I’m falling behind! Monday was a casual beach day in Ipanema. The weather didn’t cooperate, but it felt wrong to go to Rio and not spend a day on the beach.
On the way, we saw some monkeys! There’s babies on the mama’s back. Our friends said it’s not common to see monkeys in urban Rio so we felt very lucky!
Can you see them on the wire?
Nate and David tossed a football on the beach. You can see a cliffside favela in the background.
Instead of towels, the locals use “cangas.” It packs up smaller and lighter than a towel, but it’s bigger and does the job perfectly. I had to have one!
Monday: we finally got enough sun to visit the Christ the Redeemer monument. Since the views are a big part of the appeal, we wanted to make sure the sky was clear enough to see long distance.
Park de Tijuca is a large (the largest?) urban rainforest. It was absolutely gorgrous.
Corcovado is the name of the hill where Christ the Redeemer (i.e. Christo Redentor) sits.
We were not disappointed!
It was really crowded so getting a picture without other people in it was impossible!
We were literally in the clouds. It’s hard to tell in the pics but you can see the fogginess over the statue’s face keeps changing.
We had smoothies at the mountaintop restaurant (seriously, there are $4 tropical fruit smoothies “suco” everywhere).
As we were getting ready to go back down, we noticed everyone staring at the trees. There was a sloth!!!

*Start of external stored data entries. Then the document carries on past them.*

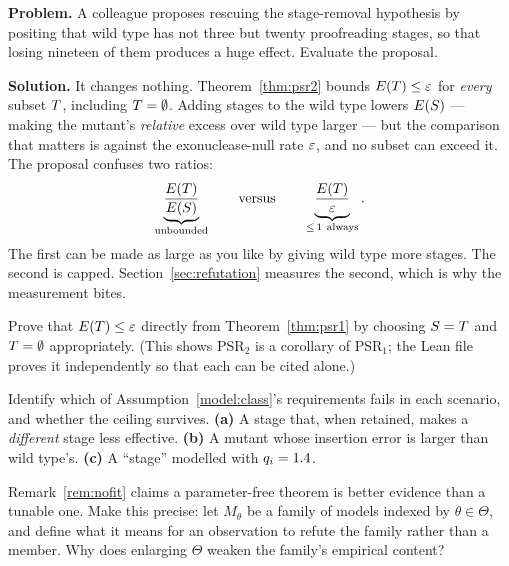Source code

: \begin{worked}
\textbf{Problem.} A colleague proposes rescuing the stage-removal hypothesis by
positing that wild type has not three but twenty proofreading stages, so that
losing nineteen of them produces a huge effect. Evaluate the proposal.

\textbf{Solution.} It changes nothing. Theorem~\ref{thm:psr2} bounds
$\errate(\kept) \le \inserr$ for \emph{every} subset $\kept$, including $\kept = \emptyset$.
Adding stages to the wild type lowers $\errate(\stages)$ --- making the mutant's
\emph{relative} excess over wild type larger --- but the comparison that matters
is against the exonuclease-null rate $\inserr$, and no subset can exceed it.
The proposal confuses two ratios:
\[
  \underbrace{\frac{\errate(\kept)}{\errate(\stages)}}_{\text{unbounded}}
  \qquad\text{versus}\qquad
  \underbrace{\frac{\errate(\kept)}{\inserr}}_{\le\,1\ \text{always}} .
\]
The first can be made as large as you like by giving wild type more stages. The
second is capped. Section~\ref{sec:refutation} measures the second, which is why
the measurement bites.
\end{worked}

\begin{exercise}
Prove that $\errate(\kept) \le \inserr$ directly from Theorem~\ref{thm:psr1} by
choosing $\stages = \kept$ and $\kept = \emptyset$ appropriately. (This shows
PSR$_2$ is a corollary of PSR$_1$; the Lean file proves it independently so that
each can be cited alone.)
\end{exercise}

\begin{exercise}
Identify which of Assumption~\ref{model:class}'s requirements fails in each
scenario, and whether the ceiling survives.
\textbf{(a)} A stage that, when retained, makes a \emph{different} stage less
effective. \textbf{(b)} A mutant whose insertion error is larger than wild type's.
\textbf{(c)} A ``stage'' modelled with $\escape_i = 1.4$.
\end{exercise}

\begin{exercise}
Remark~\ref{rem:nofit} claims a parameter-free theorem is better evidence than a
tunable one. Make this precise: let $M_\theta$ be a family of models indexed by
$\theta \in \Theta$, and define what it means for an observation to refute the
family rather than a member. Why does enlarging $\Theta$ weaken the family's
empirical content?
\end{exercise}

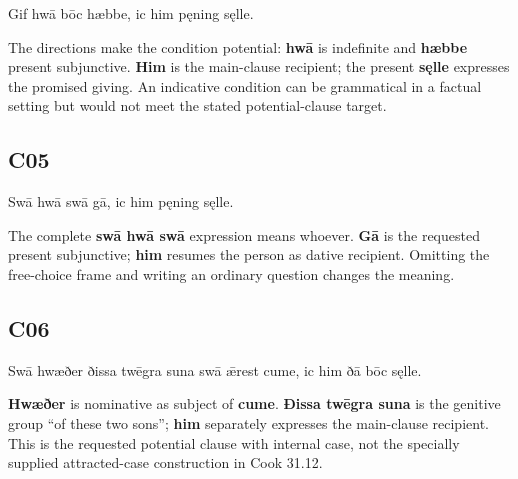 \par\begin{minipage}{\linewidth}\raggedright
Gif hwā bōc hæbbe, ic him pęning sęlle.

The directions make the condition potential: \textbf{hwā} is indefinite and \textbf{hæbbe} present subjunctive. \textbf{Him} is the main-clause recipient; the present \textbf{sęlle} expresses the promised giving. An indicative condition can be grammatical in a factual setting but would not meet the stated potential-clause target.

\end{minipage}\par\addvspace{4pt}

\subsection*{C05}

\par\begin{minipage}{\linewidth}\raggedright
Swā hwā swā gā, ic him pęning sęlle.

The complete \textbf{swā hwā swā} expression means whoever. \textbf{Gā} is the requested present subjunctive; \textbf{him} resumes the person as dative recipient. Omitting the free-choice frame and writing an ordinary question changes the meaning.

\end{minipage}\par\addvspace{4pt}

\subsection*{C06}

\par\begin{minipage}{\linewidth}\raggedright
Swā hwæðer ðissa twēgra suna swā ǣrest cume, ic him ðā bōc sęlle.

\textbf{Hwæðer} is nominative as subject of \textbf{cume}. \textbf{Ðissa twēgra suna} is the genitive group “of these two sons”; \textbf{him} separately expresses the main-clause recipient. This is the requested potential clause with internal case, not the specially supplied attracted-case construction in Cook 31.12.

\end{minipage}\par\addvspace{4pt}

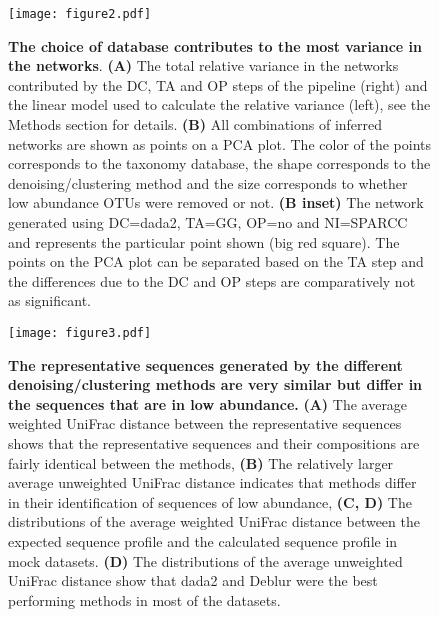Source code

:   \begin{figure}[H]
    \centering
    \texttt{[image: figure2.pdf]}
  \end{figure}
  \begin{figure}[H]
    \centering
      \caption{
      \textbf{The choice of database contributes to the most variance in the networks}.
      \textbf{(A)} The total relative variance in the networks contributed by the DC, TA and OP steps of the pipeline (right) and the linear model used to calculate the relative variance (left), see the Methods section for details.
      \textbf{(B)} All combinations of inferred networks are shown as points on a PCA plot.
      The color of the points corresponds to the taxonomy database, the shape corresponds to the denoising/clustering method and the size corresponds to whether low abundance OTUs were removed or not.
      \textbf{(B inset)} The network generated using DC=dada2, TA=GG, OP=no and NI=SPARCC and represents the particular point shown (big red square).
      The points on the PCA plot can be separated based on the TA step and the differences due to the DC and OP steps are comparatively not as significant.
    }
    \label{fig:figure2}
  \end{figure}
  \FloatBarrier
  \newpage

  \begin{figure}
    \centering
    \texttt{[image: figure3.pdf]}
    \caption{
      \textbf{The representative sequences generated by the different denoising/clustering methods are very similar but differ in the sequences that are in low abundance.}
      \textbf{(A)} The average weighted UniFrac distance between the representative sequences shows that the representative sequences and their compositions are fairly identical between the methods,
      \textbf{(B)} The relatively larger average unweighted UniFrac distance indicates that methods differ in their identification of sequences of low abundance,
      \textbf{(C, D)} The distributions of the average weighted UniFrac distance between the expected sequence profile and the calculated sequence profile in mock datasets.
      \textbf{(D)} The distributions of the average unweighted UniFrac distance show that dada2 and Deblur were the best performing methods in most of the datasets.
    }
    \label{fig:figure3}
  \end{figure}
  \FloatBarrier
  \newpage

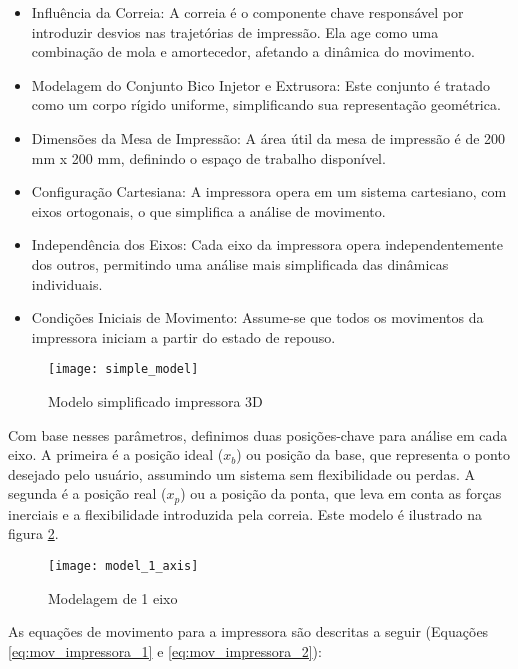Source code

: \begin{itemize}
    \item Influência da Correia: A correia é o componente chave responsável por introduzir desvios nas trajetórias de impressão. Ela age como uma combinação de mola e amortecedor, afetando a dinâmica do movimento.
    \item Modelagem do Conjunto Bico Injetor e Extrusora: Este conjunto é tratado como um corpo rígido uniforme, simplificando sua representação geométrica.
    \item Dimensões da Mesa de Impressão: A área útil da mesa de impressão é de 200 mm x 200 mm, definindo o espaço de trabalho disponível.
    \item Configuração Cartesiana: A impressora opera em um sistema cartesiano, com eixos ortogonais, o que simplifica a análise de movimento.
    \item Independência dos Eixos: Cada eixo da impressora opera independentemente dos outros, permitindo uma análise mais simplificada das dinâmicas individuais.
    \item Condições Iniciais de Movimento: Assume-se que todos os movimentos da impressora iniciam a partir do estado de repouso.
\end{itemize}

\begin{figure}[H]
    \centering
    \caption{Modelo simplificado impressora 3D}
    \texttt{[image: simple\_model]}
    \label{fig:simple_model}
\end{figure}

Com base nesses parâmetros, definimos duas posições-chave para análise em cada eixo. A primeira é a posição ideal (\(x_b\)) ou posição da base, que representa o ponto desejado pelo usuário, assumindo um sistema sem flexibilidade ou perdas. A segunda é a posição real (\(x_p\)) ou a posição da ponta, que leva em conta as forças inerciais e a flexibilidade introduzida pela correia. Este modelo é ilustrado na figura \ref{fig:model_1_axis}.

\begin{figure}[H]
    \centering
    \caption{Modelagem de 1 eixo}
    \texttt{[image: model\_1\_axis]}

    \label{fig:model_1_axis}
\end{figure}

As equações de movimento para a impressora são descritas a seguir (Equações \ref{eq:mov_impressora_1} e \ref{eq:mov_impressora_2}):

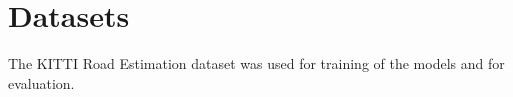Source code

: 
\section{Datasets}\label{sec:datasets}
The KITTI Road Estimation dataset \cite{Fritsch2013} was used for training
of the models and for evaluation.

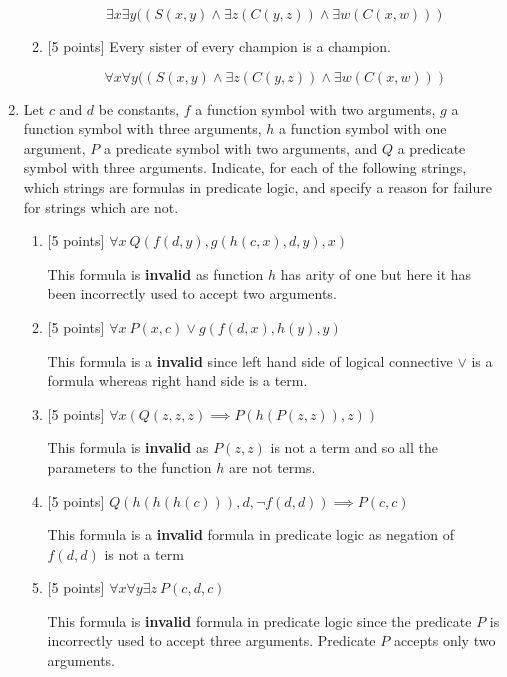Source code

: \documentclass{article}
\begin{document}
\begin{enumerate}
\begin{enumerate}
  \begin{answer}
     \begin{displaymath}
   \exists x \exists y((S(x,y)\land \exists z(C(y,z)) \land \exists w(C(x,w)))
        \end{displaymath}
\end{answer} 
\item {[5 points]} Every sister of every champion is a champion.
\begin{answer}
 \begin{displaymath}
 \forall x \forall y((S(x,y)\land \exists z(C(y,z)) \land \exists w(C(x,w)))
         \end{displaymath}
\end{answer}
\end{enumerate}

\item Let $c$ and $d$ be constants, $f$ a function symbol with two
  arguments, $g$ a function symbol with three arguments, $h$ a
  function symbol with one argument, $P$ a predicate symbol with two
  arguments, and $Q$ a predicate symbol with three arguments.
  Indicate, for each of the following strings, which strings are
  formulas in predicate logic, and specify a reason for failure for
  strings which are not.
  \begin{enumerate}
  \item {[5 points]} $\forall x\ Q(f(d,y),g(h(c,x),d,y),x)$
  \begin{answer}
  This formula is \textbf{invalid} as function $h$ has arity of one but here it has been incorrectly used to accept two arguments.
  \end{answer}
  \item {[5 points]} $\forall x\ P(x,c) \lor g(f(d,x),h(y),y)$
   \begin{answer}
  This formula is a \textbf{invalid} since left hand side of logical connective $\lor$ is a formula whereas right hand side is a term.
    \end{answer}
  \item {[5 points]} $\forall x (Q(z,z,z) \implies P(h(P(z,z)),z))$
  \begin{answer}
  This formula is \textbf{invalid} as $P(z,z)$ is not a term and so all the parameters to the function $h$ are not terms.
  \end{answer}
  \item {[5 points]} $Q(h(h(h(c))),d,\neg f(d,d)) \implies P(c,c)$
    \begin{answer}
  This formula is a \textbf{invalid} formula in predicate logic as negation of $f(d,d)$ is not a term
   \end{answer}
  \item {[5 points]} $\forall x \forall y \exists z\ P(c,d,c)$
      \begin{answer}
  This formula is \textbf{invalid} formula in predicate logic since the
  	predicate $P$ is incorrectly used to accept three arguments. Predicate $P$ accepts only two arguments.
   \end{answer}
  \end{enumerate}


\end{enumerate}
\end{document}
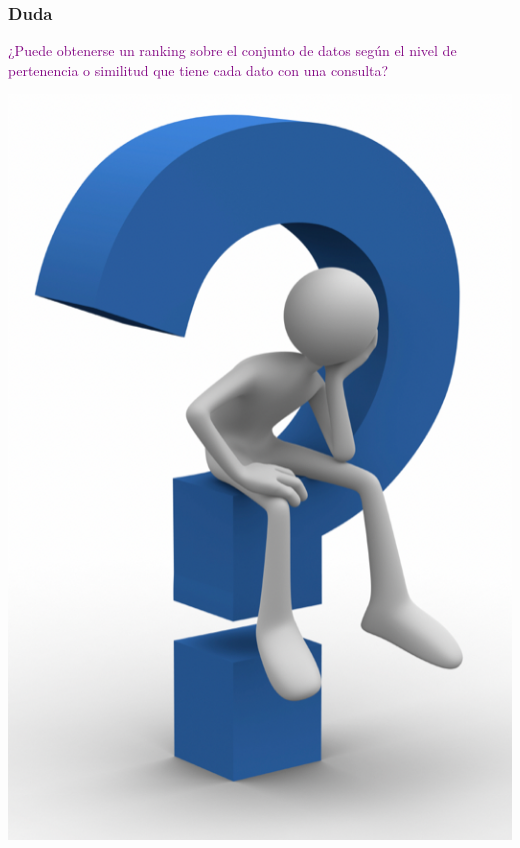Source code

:\documentclass[
10pt, %
aspectratio=169, %
]{beamer}
\begin{document}
	\begin{frame}
		
		\frametitle{Duda}
		
		\noindent\begin{minipage}{.4\textwidth}
			
			\textcolor{purple}{¿Puede obtenerse un ranking sobre el conjunto de datos según el nivel de pertenencia o similitud que tiene cada dato con una consulta?} 
			
			
		\end{minipage}%
		\begin{minipage}{.7\textwidth}
			\centering
			\includegraphics[scale=0.36]{duda.png} 
		\end{minipage}
		
	\end{frame}
	
\end{document}
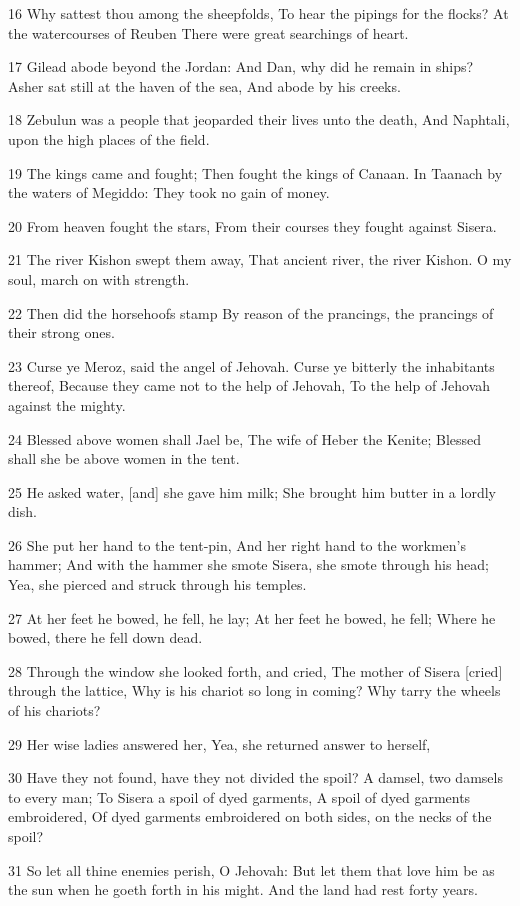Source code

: \par 16 Why sattest thou among the sheepfolds, To hear the pipings for the flocks? At the watercourses of Reuben There were great searchings of heart.
\par 17 Gilead abode beyond the Jordan: And Dan, why did he remain in ships? Asher sat still at the haven of the sea, And abode by his creeks.
\par 18 Zebulun was a people that jeoparded their lives unto the death, And Naphtali, upon the high places of the field.
\par 19 The kings came and fought; Then fought the kings of Canaan. In Taanach by the waters of Megiddo: They took no gain of money.
\par 20 From heaven fought the stars, From their courses they fought against Sisera.
\par 21 The river Kishon swept them away, That ancient river, the river Kishon. O my soul, march on with strength.
\par 22 Then did the horsehoofs stamp By reason of the prancings, the prancings of their strong ones.
\par 23 Curse ye Meroz, said the angel of Jehovah. Curse ye bitterly the inhabitants thereof, Because they came not to the help of Jehovah, To the help of Jehovah against the mighty.
\par 24 Blessed above women shall Jael be, The wife of Heber the Kenite; Blessed shall she be above women in the tent.
\par 25 He asked water, [and] she gave him milk; She brought him butter in a lordly dish.
\par 26 She put her hand to the tent-pin, And her right hand to the workmen's hammer; And with the hammer she smote Sisera, she smote through his head; Yea, she pierced and struck through his temples.
\par 27 At her feet he bowed, he fell, he lay; At her feet he bowed, he fell; Where he bowed, there he fell down dead.
\par 28 Through the window she looked forth, and cried, The mother of Sisera [cried] through the lattice, Why is his chariot so long in coming? Why tarry the wheels of his chariots?
\par 29 Her wise ladies answered her, Yea, she returned answer to herself,
\par 30 Have they not found, have they not divided the spoil? A damsel, two damsels to every man; To Sisera a spoil of dyed garments, A spoil of dyed garments embroidered, Of dyed garments embroidered on both sides, on the necks of the spoil?
\par 31 So let all thine enemies perish, O Jehovah: But let them that love him be as the sun when he goeth forth in his might. And the land had rest forty years.


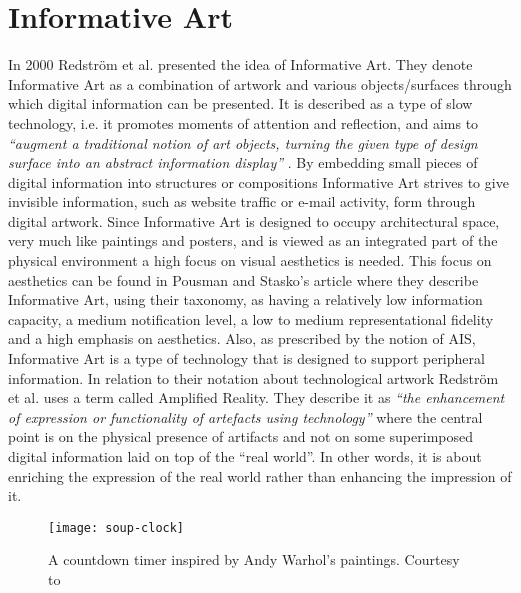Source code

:\section{Informative Art}
In 2000 Redström et al. \cite{redstrom2000informative} presented the idea of Informative Art. They denote Informative Art as a combination of artwork and various objects/surfaces through which digital information can be presented. It is described as a type of slow technology, i.e. it promotes moments of attention and reflection, and aims to \emph{“augment a traditional notion of art objects, turning the given type of design surface into an abstract information display”} \cite[p.~104]{redstrom2000informative}. By embedding small pieces of digital information into structures or compositions Informative Art strives to give invisible information, such as website traffic or e-mail activity, form through digital artwork. Since Informative Art is designed to occupy architectural space, very much like paintings and posters, and is viewed as an integrated part of the physical environment a high focus on visual aesthetics is needed. This focus on aesthetics can be found in Pousman and Stasko’s \cite{pousman2006taxonomy} article where they describe Informative Art, using their taxonomy, as having a relatively low information capacity, a medium notification level, a low to medium representational fidelity and a high emphasis on aesthetics. Also, as prescribed by the notion of AIS, Informative Art is a type of technology that is designed to support peripheral information. In relation to their notation about technological artwork Redström et al. uses a term called Amplified Reality. They describe it as \emph{“the enhancement of expression or functionality of artefacts using technology”} \cite[p.~105]{pousman2006taxonomy} where the central point is on the physical presence of artifacts and not on some superimposed digital information laid on top of the “real world”. In other words, it is about enriching the expression of the real world rather than enhancing the impression of it.

\begin{figure}[h]
	\centering
	\texttt{[image: soup-clock]}
	\caption{A countdown timer inspired by Andy Warhol's paintings. Courtesy to \cite{holmquist2003informative}}
	\label{fig:soup-clock}
\end{figure}

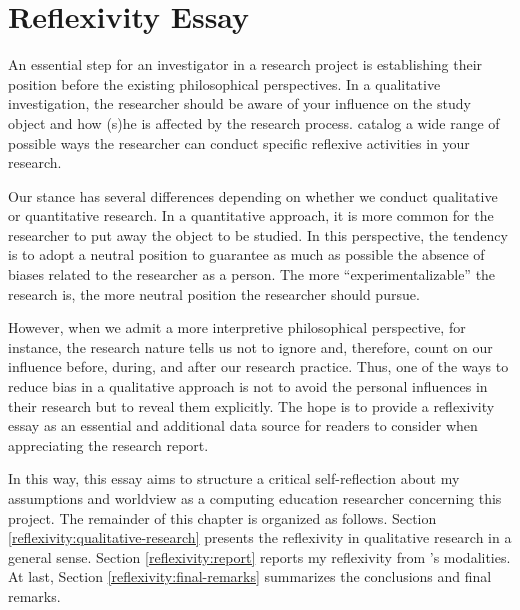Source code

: \chapter{Reflexivity Essay}
\label{chap:reflex-essay}

An essential step for an investigator in a research project is establishing their position before the existing philosophical perspectives. In a qualitative investigation, the researcher should be aware of your influence on the study object and how (s)he is affected by the research process.  catalog a wide range of possible ways the researcher can conduct specific reflexive activities in your research.

Our stance has several differences depending on whether we conduct qualitative or quantitative research. In a quantitative approach, it is more common for the researcher to put away the object to be studied. In this perspective, the tendency is to adopt a neutral position to guarantee as much as possible the absence of biases related to the researcher as a person. The more “experimentalizable” the research is, the more neutral position the researcher should pursue. 

However, when we admit a more interpretive philosophical perspective, for instance, the research nature tells us not to ignore and, therefore, count on our influence before, during, and after our research practice. Thus, one of the ways to reduce bias in a qualitative approach is not to avoid the personal influences in their research but to reveal them explicitly. The hope is to provide a reflexivity essay as an essential and additional data source for readers to consider when appreciating the research report.

In this way, this essay aims to structure a critical self-reflection about my assumptions and worldview as a computing education researcher concerning this project. The remainder of this chapter is organized as follows. Section \ref{reflexivity:qualitative-research} presents the reflexivity in qualitative research in a general sense. Section \ref{reflexivity:report} reports my reflexivity from 's modalities. %
At last, Section \ref{reflexivity:final-remarks} summarizes the conclusions and final remarks.
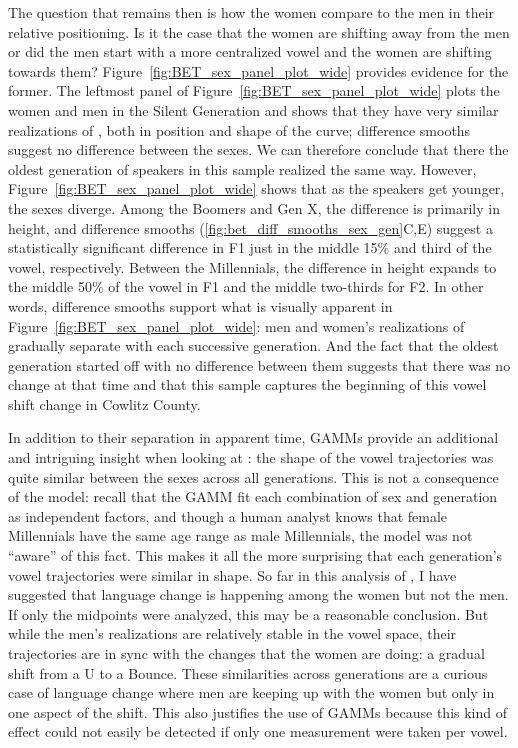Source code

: The question that remains then is how the women compare to the men in their relative positioning. Is it the case that the women are shifting away from the men or did the men start with a more centralized vowel and the women are shifting towards them? Figure~\ref{fig:BET_sex_panel_plot_wide} provides evidence for the former. The leftmost panel of Figure~\ref{fig:BET_sex_panel_plot_wide} plots the women and men in the Silent Generation and shows that they have very similar realizations of \bet, both in position and shape of the curve; difference smooths suggest no difference between the sexes. We can therefore conclude that there the oldest generation of speakers in this sample realized \bet the same way. However, Figure~\ref{fig:BET_sex_panel_plot_wide} shows that as the speakers get younger, the sexes diverge. Among the Boomers and Gen X, the difference is primarily in height, and difference smooths (\ref{fig:bet_diff_smooths_sex_gen}C,E) suggest a statistically significant difference in F1 just in the middle 15\% and third of the vowel, respectively. Between the Millennials, the difference in height expands to the middle 50\% of the vowel in F1 and the middle two-thirds for F2. In other words, difference smooths support what is visually apparent in Figure~\ref{fig:BET_sex_panel_plot_wide}: men and women's realizations of \bet gradually separate with each successive generation. And the fact that the oldest generation started off with no difference between them suggests that there was no change at that time and that this sample captures the beginning of this vowel shift change in Cowlitz County.

In addition to their separation in apparent time, GAMMs provide an additional and intriguing insight when looking at \bet: the shape of the vowel trajectories was quite similar between the sexes across all generations. This is not a consequence of the model: recall that the GAMM fit each combination of sex and generation as independent factors, and though a human analyst knows that female Millennials have the same age range as male Millennials, the model was not ``aware'' of this fact. This makes it all the more surprising that each generation's vowel trajectories were similar in shape. So far in this analysis of \bet, I have suggested that language change is happening among the women but not the men. If only the midpoints were analyzed, this may be a reasonable conclusion. But while the men's realizations are relatively stable in the vowel space, their trajectories are in sync with the changes that the women are doing: a gradual shift from a U to a Bounce. These similarities across generations are a curious case of language change where men are keeping up with the women but only in one aspect of the shift. This also justifies the use of GAMMs because this kind of effect could not easily be detected if only one measurement were taken per vowel.

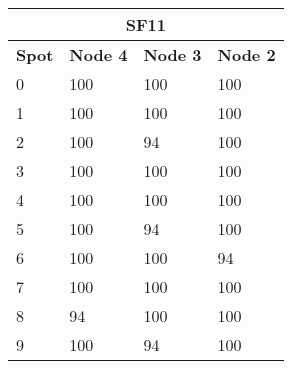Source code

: \begin{tabular}{|l|l|l|l|}
\multicolumn{4}{c}{\textbf{SF11}} \\ \hline 
\textbf{Spot} & \textbf{Node 4} & \textbf{Node 3} & \textbf{Node 2} \\ \hline
0 & 100 & 100 & 100 \\ \hline
1 & 100 & 100 & 100 \\ \hline
2 & 100 & 94 & 100 \\ \hline
3 & 100 & 100 & 100 \\ \hline
4 & 100 & 100 & 100 \\ \hline
5 & 100 & 94 & 100 \\ \hline
6 & 100 & 100 & 94 \\ \hline
7 & 100 & 100 & 100 \\ \hline
8 & 94 & 100 & 100 \\ \hline
9 & 100 & 94 & 100 \\ \hline
\end{tabular}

It was fun to watch it for awhile. Then we headed back down the mountain in a tour van.
Final day in Rio and AT LAST we got the weather we had signed up for! Our flight leaves at 8:45pm, so we had time to hang out on Copacabana beach this morning.
There are so many people selling their wares on the beach. They’ll bring anything right to you. It was like being at an all-inclusive resort, but better and muuuuch cheaper! We happily contributed to the local beach economy.
We had grilled cheese on a stick (kinda like string cheese, but bigger), sausages, corn, lots of coconut water, fresh whole shrimp on skewers, and an amazing watermelon caipirinha.
The little portable grill where our cheese is cooking. Then they dunk it in a bag of dried oregano and hand it over.
Good thing I didn’t find out how delicious watermelon caipirinhas are until the last day.
On our way to the airport in an Uber now. It takes awhile.
There’s also a ton of snack purveyors if you get hungry in traffic. It boggles the mind that they can coexist with the motorcycles.